Getting ready for university is all fun and games until you have to actually pack. There’s nothing fun about sorting through all your belongings and figuring out what you need for an entire year.

As it’s probably your first time moving away from home, you’re almost guaranteed to over pack for university, taking a number of items you may not need or might not use.

MyBaggage run through the five items you don’t need to take with you to uni on arrival day.

1. All of your clothes

It can be very tempting to empty your entire wardrobe into your luggage, just to be sure you have enough outfit choices. This should be avoided where possible from a practical point of view, as most university halls often don’t have generous wardrobe space.

2. An Iron

Most students would confirm that an iron is the most unnecessary item in a student home. Either you’ll stop caring about wrinkled clothes or you’ll find ‘inventive’ ways to straighten them out - like bringing them into the bathroom whilst showering and letting the steam do the work.

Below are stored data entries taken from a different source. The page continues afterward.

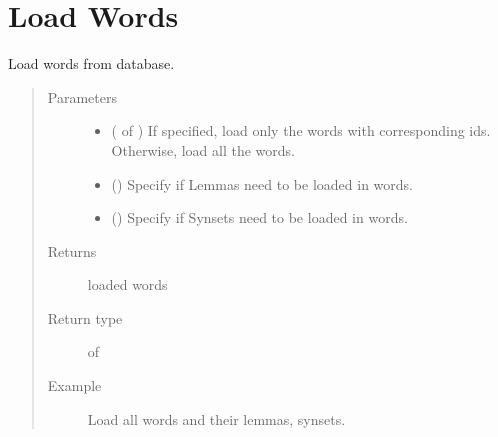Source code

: \documentclass[letterpaper,10pt,english]{sphinxmanual}
\begin{document}
\section{Load Words}
\label{\detokenize{load:module-loacore.load.word_load}}\label{\detokenize{load:load-words}}

\begin{fulllineitems}
\label{\detokenize{load:loacore.load.word_load.load_words}}
Load words from database.
\begin{quote}\begin{description}
\item[{Parameters}] \leavevmode\begin{itemize}
\item {} 
 ( of ) \textendash{} If specified, load only the words with corresponding ids. Otherwise, load all the words.

\item {} 
 () \textendash{} Specify if Lemmas need to be loaded in words.

\item {} 
 () \textendash{} Specify if Synsets need to be loaded in words.

\end{itemize}

\item[{Returns}] \leavevmode
loaded words

\item[{Return type}] \leavevmode
{} of {\hyperref[\detokenize{classes:loacore.classes.classes.Word}]{}}

\item[{Example}] \leavevmode
Load all words and their lemmas, synsets.


\end{description}
\end{quote}
\end{fulllineitems}
\end{document}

3. Everything but the kitchen sink

Basic kitchen appliances like kettles, toasters and microwaves will usually be provided in student halls or accommodation. Try to pack just the essentials, a couple of plates, some cutlery, the odd pan, and a mug. Your flat mates are bound to have brought some pots and pans with them too and there really is no need for five colanders!

4. All the books on your reading list

You will be provided with a list of books recommended for your course. Resist the urge to buy any of these before starting uni. Not only are they often heavy and take up a lot of luggage space, they could also be a waste of money as you won’t need every single one of them. Wait until you’ve started your course and decide which books you absolutely need to purchase and which ones can be borrowed from the library.

5. A printer

Unless your course requires you to print a lot of material (most won’t), having your own printer can mean you’ll be bombarded with requests from friends asking if you could ‘just print one little page’ for them. The university’s library printers will be just as handy and often more cost effective. If you do run out of printer credits, buying more is still cheaper than getting your own ink cartridge.